_Work order_. Your reply should be the whole listing, copied exactly, with the pictures left out.

_Data extract_.
== Segment start ==

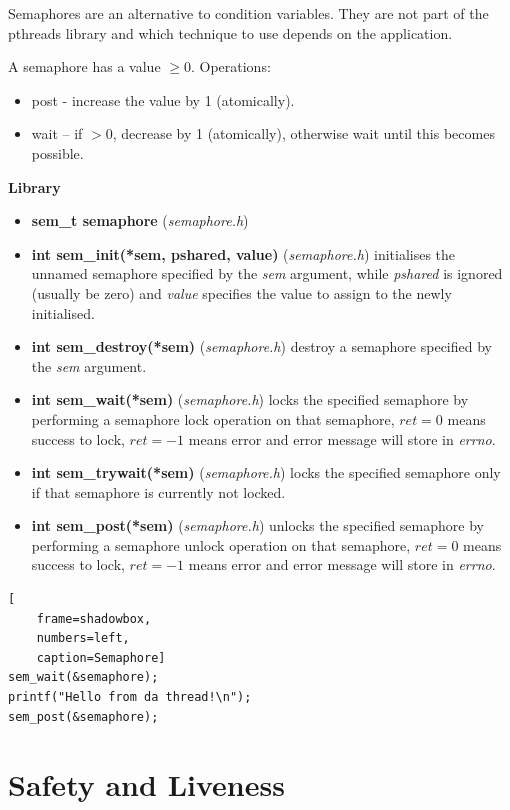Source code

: \documentclass{article}
\begin{document}
Semaphores are an alternative to condition variables. They are not part of the pthreads library and which technique to use depends on the application.

A semaphore has a value $\geq 0$. Operations:

\begin{itemize}
    \item post - increase the value by 1 (atomically).
    \item wait – if $> 0$, decrease by 1 (atomically), otherwise wait until this becomes possible.
\end{itemize}

\textbf{Library}

\begin{itemize}
    \item \textbf{sem\_t semaphore} (\textit{semaphore.h})
    \item \textbf{int sem\_init(*sem, pshared, value)} (\textit{semaphore.h}) initialises the unnamed semaphore specified by the \textit{sem} argument, while \textit{pshared} is ignored (usually be zero) and \textit{value} specifies the value to assign to the newly initialised.
    \item \textbf{int sem\_destroy(*sem)} (\textit{semaphore.h}) destroy a semaphore specified by the \textit{sem} argument.
    \item \textbf{int sem\_wait(*sem)} (\textit{semaphore.h}) locks the specified semaphore by performing a semaphore lock operation on that semaphore, $ret = 0$ means success to lock, $ret = -1$ means error and error message will store in \textit{errno}.
    \item \textbf{int sem\_trywait(*sem)} (\textit{semaphore.h}) locks the specified semaphore only if that semaphore is currently not locked.
    \item \textbf{int sem\_post(*sem)} (\textit{semaphore.h}) unlocks the specified semaphore by performing a semaphore unlock operation on that semaphore, $ret = 0$ means success to lock, $ret = -1$ means error and error message will store in \textit{errno}.
\end{itemize}

\begin{lstlisting}[
    frame=shadowbox,
    numbers=left,
    caption=Semaphore]
sem_wait(&semaphore);
printf("Hello from da thread!\n");
sem_post(&semaphore);
\end{lstlisting}



\section{Safety and Liveness}
\end{document}
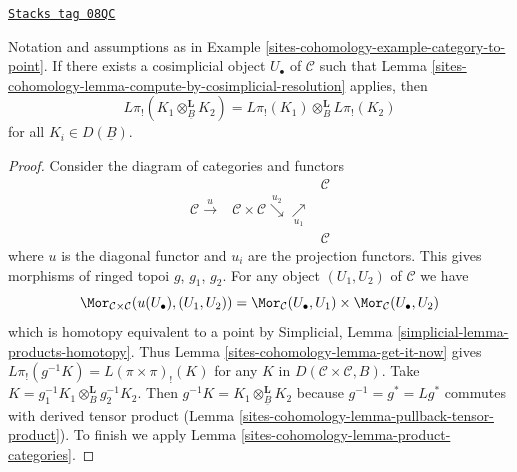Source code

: \begin{lemma}
\label{sites-cohomology-lemma-eilenberg-zilber}
\href{https://stacks.math.columbia.edu/tag/08QC}{\texttt{Stacks tag 08QC}}

Notation and assumptions as in Example \ref{sites-cohomology-example-category-to-point}.
If there exists a cosimplicial object $U_\bullet$ of $\mathcal{C}$
such that Lemma \ref{sites-cohomology-lemma-compute-by-cosimplicial-resolution}
applies, then
$$
L\pi_!(K_1 \otimes^\mathbf{L}_{\underline{B}} K_2) =
L\pi_!(K_1) \otimes^\mathbf{L}_B L\pi_!(K_2)
$$
for all $K_i \in D(\underline{B})$.
\end{lemma}

\begin{proof}
Consider the diagram of categories and functors
$$
\begin{array}{ccc} &  & \mathcal{C} \\ \mathcal{C} \overset{u}{\longrightarrow} & \mathcal{C} \times \mathcal{C} \overset{u_2}{\searrow}\underset{u_1}{\nearrow} &  \\  &  & \mathcal{C}\end{array}
$$
where $u$ is the diagonal functor and $u_i$ are the projection functors.
This gives morphisms of ringed topoi $g$, $g_1$, $g_2$.
For any object $(U_1, U_2)$ of $\mathcal{C}$ we have
$$
\Mor_{\mathcal{C} \times \mathcal{C}}(u(U_\bullet), (U_1, U_2)) =
\Mor_\mathcal{C}(U_\bullet, U_1) \times \Mor_\mathcal{C}(U_\bullet, U_2)
$$
which is homotopy equivalent to a point by
Simplicial, Lemma \ref{simplicial-lemma-products-homotopy}.
Thus Lemma \ref{sites-cohomology-lemma-get-it-now} gives
$L\pi_!(g^{-1}K) = L(\pi \times \pi)_!(K)$ for any $K$ in
$D(\mathcal{C} \times \mathcal{C}, B)$.
Take $K = g_1^{-1}K_1 \otimes_B^\mathbf{L} g_2^{-1}K_2$.
Then $g^{-1}K = K_1 \otimes^\mathbf{L}_{\underline{B}} K_2$
because $g^{-1} = g^* = Lg^*$ commutes with derived tensor product
(Lemma \ref{sites-cohomology-lemma-pullback-tensor-product}).
To finish we apply Lemma \ref{sites-cohomology-lemma-product-categories}.
\end{proof}

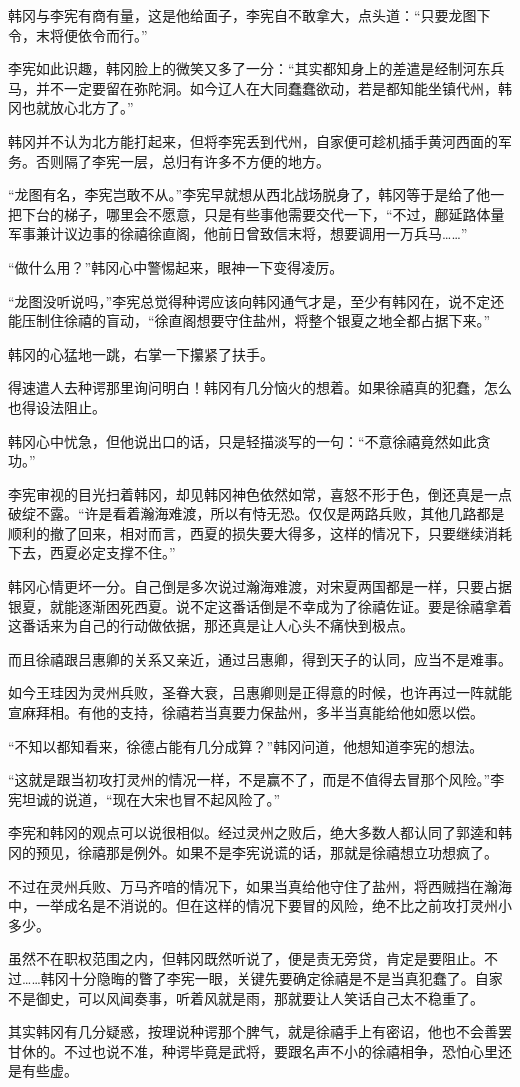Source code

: 韩冈与李宪有商有量，这是他给面子，李宪自不敢拿大，点头道：“只要龙图下令，末将便依令而行。”

李宪如此识趣，韩冈脸上的微笑又多了一分：“其实都知身上的差遣是经制河东兵马，并不一定要留在弥陀洞。如今辽人在大同蠢蠢欲动，若是都知能坐镇代州，韩冈也就放心北方了。”

韩冈并不认为北方能打起来，但将李宪丢到代州，自家便可趁机插手黄河西面的军务。否则隔了李宪一层，总归有许多不方便的地方。

“龙图有名，李宪岂敢不从。”李宪早就想从西北战场脱身了，韩冈等于是给了他一把下台的梯子，哪里会不愿意，只是有些事他需要交代一下，“不过，鄜延路体量军事兼计议边事的徐禧徐直阁，他前日曾致信末将，想要调用一万兵马……”

“做什么用？”韩冈心中警惕起来，眼神一下变得凌厉。

“龙图没听说吗，”李宪总觉得种谔应该向韩冈通气才是，至少有韩冈在，说不定还能压制住徐禧的盲动，“徐直阁想要守住盐州，将整个银夏之地全都占据下来。”

韩冈的心猛地一跳，右掌一下攥紧了扶手。

得速遣人去种谔那里询问明白！韩冈有几分恼火的想着。如果徐禧真的犯蠢，怎么也得设法阻止。

韩冈心中忧急，但他说出口的话，只是轻描淡写的一句：“不意徐禧竟然如此贪功。”

李宪审视的目光扫着韩冈，却见韩冈神色依然如常，喜怒不形于色，倒还真是一点破绽不露。“许是看着瀚海难渡，所以有恃无恐。仅仅是两路兵败，其他几路都是顺利的撤了回来，相对而言，西夏的损失要大得多，这样的情况下，只要继续消耗下去，西夏必定支撑不住。”

韩冈心情更坏一分。自己倒是多次说过瀚海难渡，对宋夏两国都是一样，只要占据银夏，就能逐渐困死西夏。说不定这番话倒是不幸成为了徐禧佐证。要是徐禧拿着这番话来为自己的行动做依据，那还真是让人心头不痛快到极点。

而且徐禧跟吕惠卿的关系又亲近，通过吕惠卿，得到天子的认同，应当不是难事。

如今王珪因为灵州兵败，圣眷大衰，吕惠卿则是正得意的时候，也许再过一阵就能宣麻拜相。有他的支持，徐禧若当真要力保盐州，多半当真能给他如愿以偿。

“不知以都知看来，徐德占能有几分成算？”韩冈问道，他想知道李宪的想法。

“这就是跟当初攻打灵州的情况一样，不是赢不了，而是不值得去冒那个风险。”李宪坦诚的说道，“现在大宋也冒不起风险了。”

李宪和韩冈的观点可以说很相似。经过灵州之败后，绝大多数人都认同了郭逵和韩冈的预见，徐禧那是例外。如果不是李宪说谎的话，那就是徐禧想立功想疯了。

不过在灵州兵败、万马齐喑的情况下，如果当真给他守住了盐州，将西贼挡在瀚海中，一举成名是不消说的。但在这样的情况下要冒的风险，绝不比之前攻打灵州小多少。

虽然不在职权范围之内，但韩冈既然听说了，便是责无旁贷，肯定是要阻止。不过……韩冈十分隐晦的瞥了李宪一眼，关键先要确定徐禧是不是当真犯蠢了。自家不是御史，可以风闻奏事，听着风就是雨，那就要让人笑话自己太不稳重了。

其实韩冈有几分疑惑，按理说种谔那个脾气，就是徐禧手上有密诏，他也不会善罢甘休的。不过也说不准，种谔毕竟是武将，要跟名声不小的徐禧相争，恐怕心里还是有些虚。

== Segment end ==

_Result below_.
Source code

: \documentclass{article}
\begin{document}
Semaphores are an alternative to condition variables. They are not part of the pthreads library and which technique to use depends on the application.

A semaphore has a value $\geq 0$. Operations:

\begin{itemize}
    \item post - increase the value by 1 (atomically).
    \item wait – if $> 0$, decrease by 1 (atomically), otherwise wait until this becomes possible.
\end{itemize}

\textbf{Library}

\begin{itemize}
    \item \textbf{sem\_t semaphore} (\textit{semaphore.h})
    \item \textbf{int sem\_init(*sem, pshared, value)} (\textit{semaphore.h}) initialises the unnamed semaphore specified by the \textit{sem} argument, while \textit{pshared} is ignored (usually be zero) and \textit{value} specifies the value to assign to the newly initialised.
    \item \textbf{int sem\_destroy(*sem)} (\textit{semaphore.h}) destroy a semaphore specified by the \textit{sem} argument.
    \item \textbf{int sem\_wait(*sem)} (\textit{semaphore.h}) locks the specified semaphore by performing a semaphore lock operation on that semaphore, $ret = 0$ means success to lock, $ret = -1$ means error and error message will store in \textit{errno}.
    \item \textbf{int sem\_trywait(*sem)} (\textit{semaphore.h}) locks the specified semaphore only if that semaphore is currently not locked.
    \item \textbf{int sem\_post(*sem)} (\textit{semaphore.h}) unlocks the specified semaphore by performing a semaphore unlock operation on that semaphore, $ret = 0$ means success to lock, $ret = -1$ means error and error message will store in \textit{errno}.
\end{itemize}

\begin{lstlisting}[
    frame=shadowbox,
    numbers=left,
    caption=Semaphore]
sem_wait(&semaphore);
printf("Hello from da thread!\n");
sem_post(&semaphore);
\end{lstlisting}



\section{Safety and Liveness}
\end{document}
Source code

: \begin{lemma}
\label{sites-cohomology-lemma-eilenberg-zilber}
\href{https://stacks.math.columbia.edu/tag/08QC}{\texttt{Stacks tag 08QC}}

Notation and assumptions as in Example \ref{sites-cohomology-example-category-to-point}.
If there exists a cosimplicial object $U_\bullet$ of $\mathcal{C}$
such that Lemma \ref{sites-cohomology-lemma-compute-by-cosimplicial-resolution}
applies, then
$$
L\pi_!(K_1 \otimes^\mathbf{L}_{\underline{B}} K_2) =
L\pi_!(K_1) \otimes^\mathbf{L}_B L\pi_!(K_2)
$$
for all $K_i \in D(\underline{B})$.
\end{lemma}

\begin{proof}
Consider the diagram of categories and functors
$$
\begin{array}{ccc} &  & \mathcal{C} \\ \mathcal{C} \overset{u}{\longrightarrow} & \mathcal{C} \times \mathcal{C} \overset{u_2}{\searrow}\underset{u_1}{\nearrow} &  \\  &  & \mathcal{C}\end{array}
$$
where $u$ is the diagonal functor and $u_i$ are the projection functors.
This gives morphisms of ringed topoi $g$, $g_1$, $g_2$.
For any object $(U_1, U_2)$ of $\mathcal{C}$ we have
$$
\Mor_{\mathcal{C} \times \mathcal{C}}(u(U_\bullet), (U_1, U_2)) =
\Mor_\mathcal{C}(U_\bullet, U_1) \times \Mor_\mathcal{C}(U_\bullet, U_2)
$$
which is homotopy equivalent to a point by
Simplicial, Lemma \ref{simplicial-lemma-products-homotopy}.
Thus Lemma \ref{sites-cohomology-lemma-get-it-now} gives
$L\pi_!(g^{-1}K) = L(\pi \times \pi)_!(K)$ for any $K$ in
$D(\mathcal{C} \times \mathcal{C}, B)$.
Take $K = g_1^{-1}K_1 \otimes_B^\mathbf{L} g_2^{-1}K_2$.
Then $g^{-1}K = K_1 \otimes^\mathbf{L}_{\underline{B}} K_2$
because $g^{-1} = g^* = Lg^*$ commutes with derived tensor product
(Lemma \ref{sites-cohomology-lemma-pullback-tensor-product}).
To finish we apply Lemma \ref{sites-cohomology-lemma-product-categories}.
\end{proof}

Source code

: 韩冈与李宪有商有量，这是他给面子，李宪自不敢拿大，点头道：“只要龙图下令，末将便依令而行。”

李宪如此识趣，韩冈脸上的微笑又多了一分：“其实都知身上的差遣是经制河东兵马，并不一定要留在弥陀洞。如今辽人在大同蠢蠢欲动，若是都知能坐镇代州，韩冈也就放心北方了。”

韩冈并不认为北方能打起来，但将李宪丢到代州，自家便可趁机插手黄河西面的军务。否则隔了李宪一层，总归有许多不方便的地方。

“龙图有名，李宪岂敢不从。”李宪早就想从西北战场脱身了，韩冈等于是给了他一把下台的梯子，哪里会不愿意，只是有些事他需要交代一下，“不过，鄜延路体量军事兼计议边事的徐禧徐直阁，他前日曾致信末将，想要调用一万兵马……”

“做什么用？”韩冈心中警惕起来，眼神一下变得凌厉。

“龙图没听说吗，”李宪总觉得种谔应该向韩冈通气才是，至少有韩冈在，说不定还能压制住徐禧的盲动，“徐直阁想要守住盐州，将整个银夏之地全都占据下来。”

韩冈的心猛地一跳，右掌一下攥紧了扶手。

得速遣人去种谔那里询问明白！韩冈有几分恼火的想着。如果徐禧真的犯蠢，怎么也得设法阻止。

韩冈心中忧急，但他说出口的话，只是轻描淡写的一句：“不意徐禧竟然如此贪功。”

李宪审视的目光扫着韩冈，却见韩冈神色依然如常，喜怒不形于色，倒还真是一点破绽不露。“许是看着瀚海难渡，所以有恃无恐。仅仅是两路兵败，其他几路都是顺利的撤了回来，相对而言，西夏的损失要大得多，这样的情况下，只要继续消耗下去，西夏必定支撑不住。”

韩冈心情更坏一分。自己倒是多次说过瀚海难渡，对宋夏两国都是一样，只要占据银夏，就能逐渐困死西夏。说不定这番话倒是不幸成为了徐禧佐证。要是徐禧拿着这番话来为自己的行动做依据，那还真是让人心头不痛快到极点。

而且徐禧跟吕惠卿的关系又亲近，通过吕惠卿，得到天子的认同，应当不是难事。

如今王珪因为灵州兵败，圣眷大衰，吕惠卿则是正得意的时候，也许再过一阵就能宣麻拜相。有他的支持，徐禧若当真要力保盐州，多半当真能给他如愿以偿。

“不知以都知看来，徐德占能有几分成算？”韩冈问道，他想知道李宪的想法。

“这就是跟当初攻打灵州的情况一样，不是赢不了，而是不值得去冒那个风险。”李宪坦诚的说道，“现在大宋也冒不起风险了。”

李宪和韩冈的观点可以说很相似。经过灵州之败后，绝大多数人都认同了郭逵和韩冈的预见，徐禧那是例外。如果不是李宪说谎的话，那就是徐禧想立功想疯了。

不过在灵州兵败、万马齐喑的情况下，如果当真给他守住了盐州，将西贼挡在瀚海中，一举成名是不消说的。但在这样的情况下要冒的风险，绝不比之前攻打灵州小多少。

虽然不在职权范围之内，但韩冈既然听说了，便是责无旁贷，肯定是要阻止。不过……韩冈十分隐晦的瞥了李宪一眼，关键先要确定徐禧是不是当真犯蠢了。自家不是御史，可以风闻奏事，听着风就是雨，那就要让人笑话自己太不稳重了。

其实韩冈有几分疑惑，按理说种谔那个脾气，就是徐禧手上有密诏，他也不会善罢甘休的。不过也说不准，种谔毕竟是武将，要跟名声不小的徐禧相争，恐怕心里还是有些虚。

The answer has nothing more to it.